Four young foreheads furrowed, thinking of what to request.
Six-year-old Luke answered first. “Our house, tell us the story of how we got our house.”
His older brother Simon snorted in contempt. “We already know how we got the house. Mommy and Daddy bought it.”
The younger boy was unperturbed by his brother’s scorn. “It’s special. God gave it to us.”
The two older children, ten-year-old twins, Jesse and Jake, rolled their eyes. It was always the same; Luke and Simon arguing about who was right. The twins looked at one another. “Kids” Jake mouthed at Jesse.
Their mother intervened with a laugh. “How about I choose a story?”
“Good idea Mom.” The twins chorused.
The four children settled down and looked at their mother expectantly. “It’s a story about our house, but a very different story,” their mother began, turning the lamp down even further. It cast a pale glow that seemed to enclose them in a soft ball of light, separating them from the darkness of the rest of the room.
“It all started when Daddy and I brought the twins home from hospital. The house seemed happy somehow, as if it could see everything that was happening. Then when Simon came along two years later and Luke a year after that, the house seemed to dance with joy on its foundations.
Luke and Simon’s eyes grew bigger and bigger, and the twins grinned at one another in delight.
“Then, one day, about three year ago, the house said “Aaaargh” as it watched a small boy draw with a bright red crayon on the walls of the family room.
“Oh, poor house.” whispered Luke, as he reached out a hand to stroke the floor.
“Did the house really get upset Mommy?” asked Simon, knowing he had been the one with the crayon.
“I think the house understood that these things happen sometimes, but it would prefer that they didn’t.” His mother said, cupping his chin in her hand.
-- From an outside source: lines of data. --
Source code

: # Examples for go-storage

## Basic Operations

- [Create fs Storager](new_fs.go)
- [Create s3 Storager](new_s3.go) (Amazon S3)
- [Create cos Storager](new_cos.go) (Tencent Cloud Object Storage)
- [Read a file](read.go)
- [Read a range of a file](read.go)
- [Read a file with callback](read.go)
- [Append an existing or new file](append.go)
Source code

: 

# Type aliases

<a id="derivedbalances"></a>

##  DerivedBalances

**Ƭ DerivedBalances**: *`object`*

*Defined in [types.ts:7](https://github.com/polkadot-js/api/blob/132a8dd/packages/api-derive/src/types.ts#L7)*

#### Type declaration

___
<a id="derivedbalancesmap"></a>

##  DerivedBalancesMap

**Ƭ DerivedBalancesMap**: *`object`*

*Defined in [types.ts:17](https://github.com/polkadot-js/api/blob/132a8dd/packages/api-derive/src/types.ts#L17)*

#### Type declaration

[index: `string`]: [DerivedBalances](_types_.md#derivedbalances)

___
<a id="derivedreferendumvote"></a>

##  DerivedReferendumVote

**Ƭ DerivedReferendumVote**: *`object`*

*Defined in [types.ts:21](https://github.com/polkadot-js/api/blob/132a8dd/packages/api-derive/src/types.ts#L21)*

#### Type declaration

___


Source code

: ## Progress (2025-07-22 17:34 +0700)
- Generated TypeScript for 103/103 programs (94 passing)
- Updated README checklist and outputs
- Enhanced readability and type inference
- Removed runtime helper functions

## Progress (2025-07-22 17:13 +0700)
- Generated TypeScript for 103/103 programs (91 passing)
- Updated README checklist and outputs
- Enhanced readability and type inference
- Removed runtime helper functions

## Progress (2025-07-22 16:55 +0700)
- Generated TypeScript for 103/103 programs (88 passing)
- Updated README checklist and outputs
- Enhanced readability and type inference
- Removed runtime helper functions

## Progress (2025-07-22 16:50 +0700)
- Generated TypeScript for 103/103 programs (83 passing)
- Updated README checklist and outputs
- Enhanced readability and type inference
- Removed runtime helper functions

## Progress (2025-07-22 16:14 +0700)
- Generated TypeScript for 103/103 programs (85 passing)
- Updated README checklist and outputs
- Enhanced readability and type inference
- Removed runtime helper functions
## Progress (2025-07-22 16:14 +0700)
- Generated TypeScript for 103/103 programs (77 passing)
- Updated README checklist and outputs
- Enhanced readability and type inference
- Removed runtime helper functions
“Mom.” Jesse frowned trying to formulate her words. “I think the house was really, really sad last year.”
“Why is that Jess?”
“Because when Jake was in hospital after he fell off the garage roof and broke his leg, the whole house seemed to be crying. It even kept me awake at night.”
Luke flapped his hands. “And when I fell down the stairs, I heard it say ‘ouch, ouch, ouch’.”
Simon giggled. “That was you Lukey, you were the one saying ‘ouch, ouch, ouch’.”
“Well, the house could have said it too.” Said Luke, refusing to be put off.
Jake had been sitting quietly through this exchange, his head tilted slightly to one side.
His mother looked at him. “You’re very quiet tonight darling.” Jake was her serious one – the one who felt things more deeply than the other three – the one who occasionally astounded her with his wisdom.
None of the children noticed their father slip into the room and stand quietly in the shadows.
Jake took a deep breath. “The house can’t really see things or feel things, can it Mom?” He looked up at his mother and she could almost see the wheels turning as he thought things through. “I mean, it’s just bricks and wood and nails and stuff.”
His mother smiled encouragingly, waiting for him to continue.
“When Simon drew on the walls, you and Dad were upset and when I fell off the garage roof, everyone was sad, and when the people in the house are sad or upset, it feels like their house is sad too.”
“So why do you think some houses feel ‘friendly’ when you walk into them and others don’t?” Kate wondered what he would come up with this time.
Jake thought for a moment and then smiled. “Because when families love Jesus and are kind to one another and kids play together without fighting, people like coming to your home to visit. It’s the people who make the home feel nice.”
Kate looked across the children’s heads at her husband and smiled. “Welcome home.”